Une équipe de France royale
Que des coureurs tellement costauds comme Wout Van Aert ou Jakob Fuglsang n’aient pas pu suivre ce dernier « coup de cul » d’Alaphilippe a sans doute été déterminant sur ce final des Mondiaux, offrant un surplus de confiance au français, donnant un coup de massue à ses cinq poursuivants. L’écart ne cessa de grandir, car derrière le rythme ne pouvait être que moins rapide avec la présence d’un coureur si à l’aise au sprint, Van Aert. Julian a pourtant longtemps entretenu le suspens, ne cessant de se retourner, à la recherche perpétuelle d’un écart avec le contre. Ce n’est qu’une fois la flamme rouge passée qu’il se mit véritablement à comprendre. Sans doute ne voulait-il pas bâcler l’immense travail qu’exerça l’équipe de France, qui imprima le tempo durant l’antépénultième tour avec Bernard, Pacher et Peters, qui l’accompagna (Madouas, Molard, Elissonde) durant le raid solitaire du décidément incroyable Tadej Pogacar, et qui, par l’intermédiaire d’un Guillaume Martin en cannes, avait annihilé de nombreuses tentatives dans l’ultime tour de circuit.
Une émotion intense
Mais plus rien ne pouvait l’atteindre désormais. Il avait répondu aux attaques de Vincenzo Nibali, de Marc Hirschi (médaillé de bronze derrière Van Aert), de Michal Kwiatkowski dans la Cima Gallisterna, il avait parfaitement négocié la descente qu’il avait repérée, une magnifique rampe de lancement pour le final dans un écrin mythique. Quoi de mieux pour marquer l’histoire. Ce fut alors l’implosion, une émotion d’une intensité rare. Les bras se secouèrent, les larmes montèrent aussi vite qu’il avait porté l’attaque fatale. Une joie à la hauteur de l’accomplissement réalisé. Comme au Grand-Bo en 2018, lors de son premier succès sur les routes du Tour. Comme fin août à Nice, où il allait à nouveau revêtir le maillot jaune après avoir levé les bras. Ce furent à chaque fois une ivresse émotionnelle sans pareille, un hommage non caché à son père, Jacques, dit « Jo ». Celui qui ambiançait les ginguettes du Berry nous a quitté d’une longue maladie fin juin dernier. Julian décrocha pour lui, c’était une promesse, le maillot le plus prestigieux de l’univers cycliste.

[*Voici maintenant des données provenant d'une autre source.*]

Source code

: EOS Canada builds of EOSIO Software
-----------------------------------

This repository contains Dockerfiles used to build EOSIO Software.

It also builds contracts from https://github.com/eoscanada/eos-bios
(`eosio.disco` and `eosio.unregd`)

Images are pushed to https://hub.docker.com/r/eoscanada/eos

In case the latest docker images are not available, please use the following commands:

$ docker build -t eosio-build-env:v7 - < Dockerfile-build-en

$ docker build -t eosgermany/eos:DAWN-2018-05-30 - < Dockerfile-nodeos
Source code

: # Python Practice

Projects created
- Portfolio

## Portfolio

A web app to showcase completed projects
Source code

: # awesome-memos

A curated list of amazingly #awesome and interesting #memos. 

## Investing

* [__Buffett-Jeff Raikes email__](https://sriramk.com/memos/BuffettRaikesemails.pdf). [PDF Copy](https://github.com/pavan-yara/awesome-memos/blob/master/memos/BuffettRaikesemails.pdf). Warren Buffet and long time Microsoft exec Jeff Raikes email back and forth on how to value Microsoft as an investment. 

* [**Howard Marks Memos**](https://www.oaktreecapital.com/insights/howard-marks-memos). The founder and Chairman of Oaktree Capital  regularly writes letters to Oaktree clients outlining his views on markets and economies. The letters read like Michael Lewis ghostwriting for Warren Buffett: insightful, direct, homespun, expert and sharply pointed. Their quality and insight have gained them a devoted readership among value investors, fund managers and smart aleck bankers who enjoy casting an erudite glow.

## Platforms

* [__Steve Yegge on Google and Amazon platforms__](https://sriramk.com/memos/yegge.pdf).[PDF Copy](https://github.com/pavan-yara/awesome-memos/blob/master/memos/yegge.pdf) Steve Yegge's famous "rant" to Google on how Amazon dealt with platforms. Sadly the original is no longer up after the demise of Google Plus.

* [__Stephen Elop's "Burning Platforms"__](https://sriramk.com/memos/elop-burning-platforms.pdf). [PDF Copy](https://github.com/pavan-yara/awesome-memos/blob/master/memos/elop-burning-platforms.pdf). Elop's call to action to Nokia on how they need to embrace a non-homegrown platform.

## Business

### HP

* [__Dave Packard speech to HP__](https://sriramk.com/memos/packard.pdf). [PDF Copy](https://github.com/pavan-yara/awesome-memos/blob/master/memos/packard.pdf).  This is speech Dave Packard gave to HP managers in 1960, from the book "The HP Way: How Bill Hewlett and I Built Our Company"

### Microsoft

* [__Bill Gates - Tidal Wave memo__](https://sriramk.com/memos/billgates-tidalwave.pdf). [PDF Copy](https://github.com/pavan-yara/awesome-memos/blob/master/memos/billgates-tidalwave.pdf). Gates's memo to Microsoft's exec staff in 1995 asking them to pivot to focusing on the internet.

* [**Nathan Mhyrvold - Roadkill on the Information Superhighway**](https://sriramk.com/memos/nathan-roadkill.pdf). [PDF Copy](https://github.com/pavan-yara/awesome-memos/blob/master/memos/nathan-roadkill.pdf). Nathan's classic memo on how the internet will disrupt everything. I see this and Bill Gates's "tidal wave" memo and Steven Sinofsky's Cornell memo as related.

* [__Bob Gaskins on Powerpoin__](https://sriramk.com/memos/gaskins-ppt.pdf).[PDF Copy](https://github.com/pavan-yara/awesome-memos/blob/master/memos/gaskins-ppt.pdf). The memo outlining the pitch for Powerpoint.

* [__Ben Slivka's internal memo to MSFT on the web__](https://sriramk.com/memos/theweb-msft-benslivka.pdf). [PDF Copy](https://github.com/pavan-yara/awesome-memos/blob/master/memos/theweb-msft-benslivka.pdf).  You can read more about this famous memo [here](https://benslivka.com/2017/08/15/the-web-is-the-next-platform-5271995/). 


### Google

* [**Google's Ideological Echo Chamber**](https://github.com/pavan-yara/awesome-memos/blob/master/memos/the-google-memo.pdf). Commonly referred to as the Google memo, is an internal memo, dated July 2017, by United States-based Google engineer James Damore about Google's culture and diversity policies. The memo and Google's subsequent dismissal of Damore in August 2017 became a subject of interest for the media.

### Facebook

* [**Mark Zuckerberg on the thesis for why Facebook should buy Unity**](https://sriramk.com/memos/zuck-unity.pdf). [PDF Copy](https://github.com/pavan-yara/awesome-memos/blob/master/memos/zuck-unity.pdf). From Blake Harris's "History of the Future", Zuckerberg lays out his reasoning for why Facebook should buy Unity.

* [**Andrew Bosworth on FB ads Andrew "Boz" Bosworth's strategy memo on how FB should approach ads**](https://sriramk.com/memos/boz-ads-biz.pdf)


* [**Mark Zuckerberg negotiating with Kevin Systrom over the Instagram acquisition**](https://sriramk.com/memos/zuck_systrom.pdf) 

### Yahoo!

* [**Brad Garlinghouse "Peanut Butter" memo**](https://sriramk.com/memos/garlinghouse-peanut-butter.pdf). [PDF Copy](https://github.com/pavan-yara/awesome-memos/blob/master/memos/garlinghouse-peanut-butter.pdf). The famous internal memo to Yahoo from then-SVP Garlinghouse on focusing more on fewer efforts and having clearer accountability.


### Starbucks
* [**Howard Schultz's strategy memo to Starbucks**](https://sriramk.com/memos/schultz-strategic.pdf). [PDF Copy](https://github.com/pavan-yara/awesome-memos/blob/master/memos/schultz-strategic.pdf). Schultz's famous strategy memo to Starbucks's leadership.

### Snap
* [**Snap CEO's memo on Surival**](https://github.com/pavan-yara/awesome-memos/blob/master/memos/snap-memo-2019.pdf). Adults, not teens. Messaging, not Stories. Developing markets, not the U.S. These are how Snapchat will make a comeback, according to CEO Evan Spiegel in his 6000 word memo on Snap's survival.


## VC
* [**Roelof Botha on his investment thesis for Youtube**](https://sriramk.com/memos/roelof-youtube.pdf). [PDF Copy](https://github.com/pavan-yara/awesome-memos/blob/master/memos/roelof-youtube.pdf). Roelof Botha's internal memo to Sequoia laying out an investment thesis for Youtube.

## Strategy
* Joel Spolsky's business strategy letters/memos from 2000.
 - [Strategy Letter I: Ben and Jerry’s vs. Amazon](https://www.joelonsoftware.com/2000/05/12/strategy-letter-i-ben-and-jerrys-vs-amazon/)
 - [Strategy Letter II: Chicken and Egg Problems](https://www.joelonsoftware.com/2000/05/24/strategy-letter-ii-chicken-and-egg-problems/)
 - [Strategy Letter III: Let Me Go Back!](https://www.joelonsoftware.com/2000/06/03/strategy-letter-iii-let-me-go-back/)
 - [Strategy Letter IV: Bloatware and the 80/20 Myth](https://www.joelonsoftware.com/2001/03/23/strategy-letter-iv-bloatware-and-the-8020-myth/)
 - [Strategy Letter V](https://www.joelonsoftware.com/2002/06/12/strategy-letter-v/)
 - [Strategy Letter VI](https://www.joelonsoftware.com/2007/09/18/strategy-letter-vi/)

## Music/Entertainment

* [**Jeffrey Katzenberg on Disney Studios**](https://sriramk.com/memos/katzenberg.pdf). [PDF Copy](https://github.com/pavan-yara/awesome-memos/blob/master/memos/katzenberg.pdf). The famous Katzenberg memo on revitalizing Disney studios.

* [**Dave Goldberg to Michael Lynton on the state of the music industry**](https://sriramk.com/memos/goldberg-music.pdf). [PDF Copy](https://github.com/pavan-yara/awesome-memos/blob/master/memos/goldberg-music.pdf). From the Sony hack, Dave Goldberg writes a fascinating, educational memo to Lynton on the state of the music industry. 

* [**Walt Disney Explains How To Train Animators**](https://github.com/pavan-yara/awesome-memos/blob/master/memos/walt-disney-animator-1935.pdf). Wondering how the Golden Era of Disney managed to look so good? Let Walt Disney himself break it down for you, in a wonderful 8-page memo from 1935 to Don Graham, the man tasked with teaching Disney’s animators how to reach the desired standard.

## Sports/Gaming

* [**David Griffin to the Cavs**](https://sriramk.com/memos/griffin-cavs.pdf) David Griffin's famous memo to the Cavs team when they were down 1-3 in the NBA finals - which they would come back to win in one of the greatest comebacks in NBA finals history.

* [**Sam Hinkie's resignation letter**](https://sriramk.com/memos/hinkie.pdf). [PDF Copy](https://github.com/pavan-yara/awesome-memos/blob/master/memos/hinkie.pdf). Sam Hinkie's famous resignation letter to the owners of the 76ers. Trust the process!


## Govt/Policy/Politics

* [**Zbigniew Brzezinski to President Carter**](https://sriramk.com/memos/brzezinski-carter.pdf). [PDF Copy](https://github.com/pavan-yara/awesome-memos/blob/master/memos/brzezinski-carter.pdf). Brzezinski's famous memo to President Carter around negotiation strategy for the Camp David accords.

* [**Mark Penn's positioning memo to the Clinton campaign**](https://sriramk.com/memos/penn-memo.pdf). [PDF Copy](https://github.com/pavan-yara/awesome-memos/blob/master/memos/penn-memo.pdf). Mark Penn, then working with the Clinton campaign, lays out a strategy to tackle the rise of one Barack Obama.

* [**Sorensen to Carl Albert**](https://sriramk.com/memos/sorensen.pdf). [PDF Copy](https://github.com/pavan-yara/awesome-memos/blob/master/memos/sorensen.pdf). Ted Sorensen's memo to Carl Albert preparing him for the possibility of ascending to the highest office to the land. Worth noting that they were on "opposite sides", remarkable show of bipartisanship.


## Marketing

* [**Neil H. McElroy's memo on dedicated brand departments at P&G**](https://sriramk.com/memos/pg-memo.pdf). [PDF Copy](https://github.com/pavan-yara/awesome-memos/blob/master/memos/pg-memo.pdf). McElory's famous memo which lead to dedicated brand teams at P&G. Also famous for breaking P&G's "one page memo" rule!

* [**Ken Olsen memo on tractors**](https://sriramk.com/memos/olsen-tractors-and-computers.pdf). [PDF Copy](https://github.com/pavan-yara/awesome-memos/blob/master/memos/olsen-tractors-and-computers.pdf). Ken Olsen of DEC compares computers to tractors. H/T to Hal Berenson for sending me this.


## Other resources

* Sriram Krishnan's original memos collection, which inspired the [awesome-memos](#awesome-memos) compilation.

Un coureur qui suscite l’admiration
D’une sincérité, d’une hargne, d’un tempérament sans égal, Julian Alaphilippe fait chavirer avec lui des tonnes de supporters. Aujourd’hui, dans l’Hexagone, le vélo c’est Julian Alaphilippe. Il donne et se donne tellement, ces récompenses forment un certain réconfort. On lui a ôté son plus proche allié, il sait que l’amour qui lui est communiqué sur les bords de route est sincère.

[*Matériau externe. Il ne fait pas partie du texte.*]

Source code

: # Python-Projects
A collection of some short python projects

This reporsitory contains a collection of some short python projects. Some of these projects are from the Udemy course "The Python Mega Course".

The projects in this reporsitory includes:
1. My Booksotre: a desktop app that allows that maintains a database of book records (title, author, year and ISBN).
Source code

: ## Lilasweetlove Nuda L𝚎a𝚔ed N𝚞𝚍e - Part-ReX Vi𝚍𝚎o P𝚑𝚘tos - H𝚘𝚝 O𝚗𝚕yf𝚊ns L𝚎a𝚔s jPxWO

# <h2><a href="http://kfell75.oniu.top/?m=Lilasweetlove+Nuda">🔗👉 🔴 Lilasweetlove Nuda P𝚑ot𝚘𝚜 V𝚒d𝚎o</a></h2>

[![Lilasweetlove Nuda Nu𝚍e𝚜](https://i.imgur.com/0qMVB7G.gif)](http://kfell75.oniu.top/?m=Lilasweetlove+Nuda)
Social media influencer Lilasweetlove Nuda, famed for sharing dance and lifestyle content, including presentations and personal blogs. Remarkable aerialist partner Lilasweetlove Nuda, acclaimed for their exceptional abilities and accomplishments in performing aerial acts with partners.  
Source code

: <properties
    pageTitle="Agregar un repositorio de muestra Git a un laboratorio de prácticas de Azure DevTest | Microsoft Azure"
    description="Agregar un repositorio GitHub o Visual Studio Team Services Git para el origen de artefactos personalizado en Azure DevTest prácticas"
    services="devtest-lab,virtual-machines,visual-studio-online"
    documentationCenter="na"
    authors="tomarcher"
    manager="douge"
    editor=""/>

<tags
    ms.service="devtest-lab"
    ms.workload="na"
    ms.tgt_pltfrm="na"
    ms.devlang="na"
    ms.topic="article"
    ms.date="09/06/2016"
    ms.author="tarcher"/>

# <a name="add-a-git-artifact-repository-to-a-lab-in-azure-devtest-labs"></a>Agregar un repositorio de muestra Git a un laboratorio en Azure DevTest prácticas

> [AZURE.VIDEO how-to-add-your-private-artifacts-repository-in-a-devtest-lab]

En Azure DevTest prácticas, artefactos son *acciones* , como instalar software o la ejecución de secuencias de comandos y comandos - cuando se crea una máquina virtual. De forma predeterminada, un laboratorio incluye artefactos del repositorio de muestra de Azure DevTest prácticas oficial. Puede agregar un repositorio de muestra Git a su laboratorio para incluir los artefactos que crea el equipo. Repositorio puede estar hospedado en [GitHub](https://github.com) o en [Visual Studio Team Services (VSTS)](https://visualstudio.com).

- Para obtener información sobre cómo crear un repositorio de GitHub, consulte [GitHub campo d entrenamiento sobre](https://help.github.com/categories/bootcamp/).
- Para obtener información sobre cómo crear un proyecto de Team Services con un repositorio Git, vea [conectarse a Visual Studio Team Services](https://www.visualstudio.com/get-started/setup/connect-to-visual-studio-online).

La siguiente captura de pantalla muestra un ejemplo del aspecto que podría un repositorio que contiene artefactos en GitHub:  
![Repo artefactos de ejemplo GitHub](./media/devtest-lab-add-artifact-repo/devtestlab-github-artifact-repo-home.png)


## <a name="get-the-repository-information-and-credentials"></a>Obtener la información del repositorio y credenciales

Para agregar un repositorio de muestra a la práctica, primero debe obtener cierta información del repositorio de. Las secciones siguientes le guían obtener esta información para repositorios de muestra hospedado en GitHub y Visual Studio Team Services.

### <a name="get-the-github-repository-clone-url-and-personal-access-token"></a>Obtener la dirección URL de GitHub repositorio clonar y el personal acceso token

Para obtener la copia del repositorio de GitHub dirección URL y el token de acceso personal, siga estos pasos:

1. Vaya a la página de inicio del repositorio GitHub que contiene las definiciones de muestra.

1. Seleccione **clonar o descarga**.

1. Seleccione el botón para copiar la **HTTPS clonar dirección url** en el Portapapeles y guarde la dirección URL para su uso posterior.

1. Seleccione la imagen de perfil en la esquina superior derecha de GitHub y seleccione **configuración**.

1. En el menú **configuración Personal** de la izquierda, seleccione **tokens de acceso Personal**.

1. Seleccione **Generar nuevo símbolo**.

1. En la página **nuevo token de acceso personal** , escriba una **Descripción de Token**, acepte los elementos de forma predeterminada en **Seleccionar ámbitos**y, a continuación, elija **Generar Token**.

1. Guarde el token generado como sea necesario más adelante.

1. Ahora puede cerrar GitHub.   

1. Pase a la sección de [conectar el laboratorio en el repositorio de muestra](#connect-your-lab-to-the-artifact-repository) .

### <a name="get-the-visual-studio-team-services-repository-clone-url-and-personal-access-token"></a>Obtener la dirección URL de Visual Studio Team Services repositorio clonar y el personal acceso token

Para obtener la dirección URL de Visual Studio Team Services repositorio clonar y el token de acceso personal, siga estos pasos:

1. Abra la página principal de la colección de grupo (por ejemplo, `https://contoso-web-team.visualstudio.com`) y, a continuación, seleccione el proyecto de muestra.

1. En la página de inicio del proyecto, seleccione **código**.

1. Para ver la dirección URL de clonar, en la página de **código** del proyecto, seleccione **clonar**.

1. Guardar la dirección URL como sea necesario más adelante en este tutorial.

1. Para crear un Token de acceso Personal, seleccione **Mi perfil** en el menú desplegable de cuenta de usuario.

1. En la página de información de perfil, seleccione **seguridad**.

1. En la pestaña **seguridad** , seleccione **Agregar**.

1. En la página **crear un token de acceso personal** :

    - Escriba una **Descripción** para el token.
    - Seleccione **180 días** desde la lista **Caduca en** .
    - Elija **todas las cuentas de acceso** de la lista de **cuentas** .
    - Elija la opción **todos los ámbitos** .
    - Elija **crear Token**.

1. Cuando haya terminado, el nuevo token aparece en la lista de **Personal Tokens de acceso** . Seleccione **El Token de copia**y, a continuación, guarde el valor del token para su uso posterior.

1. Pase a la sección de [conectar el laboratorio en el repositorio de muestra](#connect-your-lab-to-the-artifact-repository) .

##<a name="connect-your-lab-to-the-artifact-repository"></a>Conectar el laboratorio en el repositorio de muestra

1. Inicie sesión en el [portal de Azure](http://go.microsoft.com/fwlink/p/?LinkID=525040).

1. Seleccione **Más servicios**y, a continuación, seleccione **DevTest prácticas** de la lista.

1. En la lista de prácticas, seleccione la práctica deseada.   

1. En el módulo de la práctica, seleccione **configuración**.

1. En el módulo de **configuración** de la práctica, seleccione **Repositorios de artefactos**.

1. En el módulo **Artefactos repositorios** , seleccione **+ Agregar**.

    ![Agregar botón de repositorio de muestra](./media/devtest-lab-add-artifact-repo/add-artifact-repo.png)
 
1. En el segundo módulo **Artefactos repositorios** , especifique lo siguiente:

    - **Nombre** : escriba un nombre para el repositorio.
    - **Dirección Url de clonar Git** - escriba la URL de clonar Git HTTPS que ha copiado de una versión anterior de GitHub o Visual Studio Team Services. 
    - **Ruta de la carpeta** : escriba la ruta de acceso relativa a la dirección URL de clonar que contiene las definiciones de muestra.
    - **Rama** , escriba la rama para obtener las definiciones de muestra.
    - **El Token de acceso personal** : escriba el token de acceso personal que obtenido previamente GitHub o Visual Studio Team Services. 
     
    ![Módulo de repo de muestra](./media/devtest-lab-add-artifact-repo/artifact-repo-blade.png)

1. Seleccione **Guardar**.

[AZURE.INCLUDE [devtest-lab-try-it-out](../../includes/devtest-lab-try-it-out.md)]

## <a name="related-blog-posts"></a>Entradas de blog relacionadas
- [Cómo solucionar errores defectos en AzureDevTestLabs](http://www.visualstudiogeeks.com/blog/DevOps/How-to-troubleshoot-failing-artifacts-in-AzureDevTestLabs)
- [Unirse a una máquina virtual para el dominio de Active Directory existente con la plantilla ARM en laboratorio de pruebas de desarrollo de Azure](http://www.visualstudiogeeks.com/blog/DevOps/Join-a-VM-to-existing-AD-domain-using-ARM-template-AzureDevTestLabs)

Lorsqu’il a grimpé sur la boîte à Imola, cette splendide tunique arc-en-ciel sur les épaules, et que l’hymne national a retenti, il n’a encore pas pu retenir ses larmes. Qu’il ne s’inquiète, il se dit que là-haut aussi, La Marseillaise fut entonnée. C’était un certain Jo qui la reprenait, à l’accordéon.